*Exercise prompt*.
Restate every entry word for word.

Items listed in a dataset

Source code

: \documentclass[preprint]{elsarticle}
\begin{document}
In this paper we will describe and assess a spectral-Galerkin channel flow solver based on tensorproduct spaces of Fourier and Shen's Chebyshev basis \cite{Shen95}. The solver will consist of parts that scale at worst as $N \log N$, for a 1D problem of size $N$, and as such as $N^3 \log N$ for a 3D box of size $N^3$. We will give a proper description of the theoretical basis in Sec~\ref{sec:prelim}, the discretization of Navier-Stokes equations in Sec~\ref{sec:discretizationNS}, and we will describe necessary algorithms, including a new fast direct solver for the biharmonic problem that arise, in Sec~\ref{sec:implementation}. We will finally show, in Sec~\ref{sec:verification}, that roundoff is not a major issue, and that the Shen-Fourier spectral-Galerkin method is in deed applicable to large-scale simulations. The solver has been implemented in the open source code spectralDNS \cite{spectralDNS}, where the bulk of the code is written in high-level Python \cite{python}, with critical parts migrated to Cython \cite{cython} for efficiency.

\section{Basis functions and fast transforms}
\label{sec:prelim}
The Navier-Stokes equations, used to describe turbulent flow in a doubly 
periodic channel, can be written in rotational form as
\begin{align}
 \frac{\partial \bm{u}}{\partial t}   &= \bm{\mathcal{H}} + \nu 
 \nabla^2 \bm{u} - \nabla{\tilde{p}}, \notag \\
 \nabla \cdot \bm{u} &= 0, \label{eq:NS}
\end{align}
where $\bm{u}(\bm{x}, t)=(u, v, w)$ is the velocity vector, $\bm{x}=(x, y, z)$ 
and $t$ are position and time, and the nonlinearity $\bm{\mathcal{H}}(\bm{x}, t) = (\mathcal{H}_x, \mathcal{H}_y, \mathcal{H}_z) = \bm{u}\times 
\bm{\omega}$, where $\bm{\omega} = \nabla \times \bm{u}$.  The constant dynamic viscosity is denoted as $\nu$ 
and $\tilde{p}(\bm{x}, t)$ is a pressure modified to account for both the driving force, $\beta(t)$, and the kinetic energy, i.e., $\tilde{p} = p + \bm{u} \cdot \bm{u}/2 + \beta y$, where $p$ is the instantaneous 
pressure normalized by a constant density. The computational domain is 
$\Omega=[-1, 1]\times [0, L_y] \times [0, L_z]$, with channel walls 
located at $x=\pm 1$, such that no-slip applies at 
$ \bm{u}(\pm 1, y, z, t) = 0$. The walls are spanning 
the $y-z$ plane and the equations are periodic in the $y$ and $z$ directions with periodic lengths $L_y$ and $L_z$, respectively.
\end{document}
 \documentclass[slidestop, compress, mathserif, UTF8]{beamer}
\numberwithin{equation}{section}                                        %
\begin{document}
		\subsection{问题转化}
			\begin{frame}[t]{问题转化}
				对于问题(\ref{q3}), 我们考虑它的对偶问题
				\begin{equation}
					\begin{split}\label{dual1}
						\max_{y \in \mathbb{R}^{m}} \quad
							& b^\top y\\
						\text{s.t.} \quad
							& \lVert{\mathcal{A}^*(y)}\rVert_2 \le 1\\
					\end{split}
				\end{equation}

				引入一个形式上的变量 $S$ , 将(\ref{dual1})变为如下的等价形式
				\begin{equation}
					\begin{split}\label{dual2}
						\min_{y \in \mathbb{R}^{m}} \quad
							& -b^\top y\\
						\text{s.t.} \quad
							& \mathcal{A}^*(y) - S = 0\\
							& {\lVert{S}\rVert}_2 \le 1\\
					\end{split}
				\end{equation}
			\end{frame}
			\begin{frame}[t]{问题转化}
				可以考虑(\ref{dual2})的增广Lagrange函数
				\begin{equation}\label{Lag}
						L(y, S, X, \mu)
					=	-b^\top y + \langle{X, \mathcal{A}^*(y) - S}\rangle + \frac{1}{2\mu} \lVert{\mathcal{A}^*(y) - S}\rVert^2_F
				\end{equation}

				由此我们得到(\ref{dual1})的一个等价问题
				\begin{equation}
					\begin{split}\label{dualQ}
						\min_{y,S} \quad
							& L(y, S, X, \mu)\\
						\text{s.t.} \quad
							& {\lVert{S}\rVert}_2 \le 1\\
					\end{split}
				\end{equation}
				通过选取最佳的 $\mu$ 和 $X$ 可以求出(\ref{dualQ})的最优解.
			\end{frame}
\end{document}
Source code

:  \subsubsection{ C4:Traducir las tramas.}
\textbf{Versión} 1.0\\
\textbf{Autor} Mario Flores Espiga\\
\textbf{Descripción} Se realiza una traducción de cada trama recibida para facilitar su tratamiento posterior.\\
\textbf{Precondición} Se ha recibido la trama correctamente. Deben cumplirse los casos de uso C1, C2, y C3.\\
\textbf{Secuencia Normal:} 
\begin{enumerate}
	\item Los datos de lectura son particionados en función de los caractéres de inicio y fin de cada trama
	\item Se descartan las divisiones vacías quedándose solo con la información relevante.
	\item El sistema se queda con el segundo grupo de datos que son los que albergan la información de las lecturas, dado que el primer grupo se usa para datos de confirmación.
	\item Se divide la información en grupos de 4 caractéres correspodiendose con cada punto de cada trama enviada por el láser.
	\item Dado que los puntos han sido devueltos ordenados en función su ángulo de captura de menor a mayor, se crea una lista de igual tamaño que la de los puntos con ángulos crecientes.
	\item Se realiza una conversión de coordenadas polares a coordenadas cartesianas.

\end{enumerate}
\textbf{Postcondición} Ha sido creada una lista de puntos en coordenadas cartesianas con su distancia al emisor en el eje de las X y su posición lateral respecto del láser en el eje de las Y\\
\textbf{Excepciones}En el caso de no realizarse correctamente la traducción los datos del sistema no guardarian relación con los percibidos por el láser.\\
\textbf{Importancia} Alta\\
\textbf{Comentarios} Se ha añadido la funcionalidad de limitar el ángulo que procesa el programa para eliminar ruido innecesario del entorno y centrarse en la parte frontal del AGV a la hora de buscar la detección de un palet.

*Task output*.
Source code

: \documentclass[preprint]{elsarticle}
\begin{document}
In this paper we will describe and assess a spectral-Galerkin channel flow solver based on tensorproduct spaces of Fourier and Shen's Chebyshev basis \cite{Shen95}. The solver will consist of parts that scale at worst as $N \log N$, for a 1D problem of size $N$, and as such as $N^3 \log N$ for a 3D box of size $N^3$. We will give a proper description of the theoretical basis in Sec~\ref{sec:prelim}, the discretization of Navier-Stokes equations in Sec~\ref{sec:discretizationNS}, and we will describe necessary algorithms, including a new fast direct solver for the biharmonic problem that arise, in Sec~\ref{sec:implementation}. We will finally show, in Sec~\ref{sec:verification}, that roundoff is not a major issue, and that the Shen-Fourier spectral-Galerkin method is in deed applicable to large-scale simulations. The solver has been implemented in the open source code spectralDNS \cite{spectralDNS}, where the bulk of the code is written in high-level Python \cite{python}, with critical parts migrated to Cython \cite{cython} for efficiency.

\section{Basis functions and fast transforms}
\label{sec:prelim}
The Navier-Stokes equations, used to describe turbulent flow in a doubly 
periodic channel, can be written in rotational form as
\begin{align}
 \frac{\partial \bm{u}}{\partial t}   &= \bm{\mathcal{H}} + \nu 
 \nabla^2 \bm{u} - \nabla{\tilde{p}}, \notag \\
 \nabla \cdot \bm{u} &= 0, \label{eq:NS}
\end{align}
where $\bm{u}(\bm{x}, t)=(u, v, w)$ is the velocity vector, $\bm{x}=(x, y, z)$ 
and $t$ are position and time, and the nonlinearity $\bm{\mathcal{H}}(\bm{x}, t) = (\mathcal{H}_x, \mathcal{H}_y, \mathcal{H}_z) = \bm{u}\times 
\bm{\omega}$, where $\bm{\omega} = \nabla \times \bm{u}$.  The constant dynamic viscosity is denoted as $\nu$ 
and $\tilde{p}(\bm{x}, t)$ is a pressure modified to account for both the driving force, $\beta(t)$, and the kinetic energy, i.e., $\tilde{p} = p + \bm{u} \cdot \bm{u}/2 + \beta y$, where $p$ is the instantaneous 
pressure normalized by a constant density. The computational domain is 
$\Omega=[-1, 1]\times [0, L_y] \times [0, L_z]$, with channel walls 
located at $x=\pm 1$, such that no-slip applies at 
$ \bm{u}(\pm 1, y, z, t) = 0$. The walls are spanning 
the $y-z$ plane and the equations are periodic in the $y$ and $z$ directions with periodic lengths $L_y$ and $L_z$, respectively.
\end{document}
 \documentclass[slidestop, compress, mathserif, UTF8]{beamer}
\numberwithin{equation}{section}                                        %
\begin{document}
		\subsection{问题转化}
			\begin{frame}[t]{问题转化}
				对于问题(\ref{q3}), 我们考虑它的对偶问题
				\begin{equation}
					\begin{split}\label{dual1}
						\max_{y \in \mathbb{R}^{m}} \quad
							& b^\top y\\
						\text{s.t.} \quad
							& \lVert{\mathcal{A}^*(y)}\rVert_2 \le 1\\
					\end{split}
				\end{equation}

				引入一个形式上的变量 $S$ , 将(\ref{dual1})变为如下的等价形式
				\begin{equation}
					\begin{split}\label{dual2}
						\min_{y \in \mathbb{R}^{m}} \quad
							& -b^\top y\\
						\text{s.t.} \quad
							& \mathcal{A}^*(y) - S = 0\\
							& {\lVert{S}\rVert}_2 \le 1\\
					\end{split}
				\end{equation}
			\end{frame}
			\begin{frame}[t]{问题转化}
				可以考虑(\ref{dual2})的增广Lagrange函数
				\begin{equation}\label{Lag}
						L(y, S, X, \mu)
					=	-b^\top y + \langle{X, \mathcal{A}^*(y) - S}\rangle + \frac{1}{2\mu} \lVert{\mathcal{A}^*(y) - S}\rVert^2_F
				\end{equation}

				由此我们得到(\ref{dual1})的一个等价问题
				\begin{equation}
					\begin{split}\label{dualQ}
						\min_{y,S} \quad
							& L(y, S, X, \mu)\\
						\text{s.t.} \quad
							& {\lVert{S}\rVert}_2 \le 1\\
					\end{split}
				\end{equation}
				通过选取最佳的 $\mu$ 和 $X$ 可以求出(\ref{dualQ})的最优解.
			\end{frame}
\end{document}
Source code

:  \subsubsection{ C4:Traducir las tramas.}
\textbf{Versión} 1.0\\
\textbf{Autor} Mario Flores Espiga\\
\textbf{Descripción} Se realiza una traducción de cada trama recibida para facilitar su tratamiento posterior.\\
\textbf{Precondición} Se ha recibido la trama correctamente. Deben cumplirse los casos de uso C1, C2, y C3.\\
\textbf{Secuencia Normal:} 
\begin{enumerate}
	\item Los datos de lectura son particionados en función de los caractéres de inicio y fin de cada trama
	\item Se descartan las divisiones vacías quedándose solo con la información relevante.
	\item El sistema se queda con el segundo grupo de datos que son los que albergan la información de las lecturas, dado que el primer grupo se usa para datos de confirmación.
	\item Se divide la información en grupos de 4 caractéres correspodiendose con cada punto de cada trama enviada por el láser.
	\item Dado que los puntos han sido devueltos ordenados en función su ángulo de captura de menor a mayor, se crea una lista de igual tamaño que la de los puntos con ángulos crecientes.
	\item Se realiza una conversión de coordenadas polares a coordenadas cartesianas.

\end{enumerate}
\textbf{Postcondición} Ha sido creada una lista de puntos en coordenadas cartesianas con su distancia al emisor en el eje de las X y su posición lateral respecto del láser en el eje de las Y\\
\textbf{Excepciones}En el caso de no realizarse correctamente la traducción los datos del sistema no guardarian relación con los percibidos por el láser.\\
\textbf{Importancia} Alta\\
\textbf{Comentarios} Se ha añadido la funcionalidad de limitar el ángulo que procesa el programa para eliminar ruido innecesario del entorno y centrarse en la parte frontal del AGV a la hora de buscar la detección de un palet.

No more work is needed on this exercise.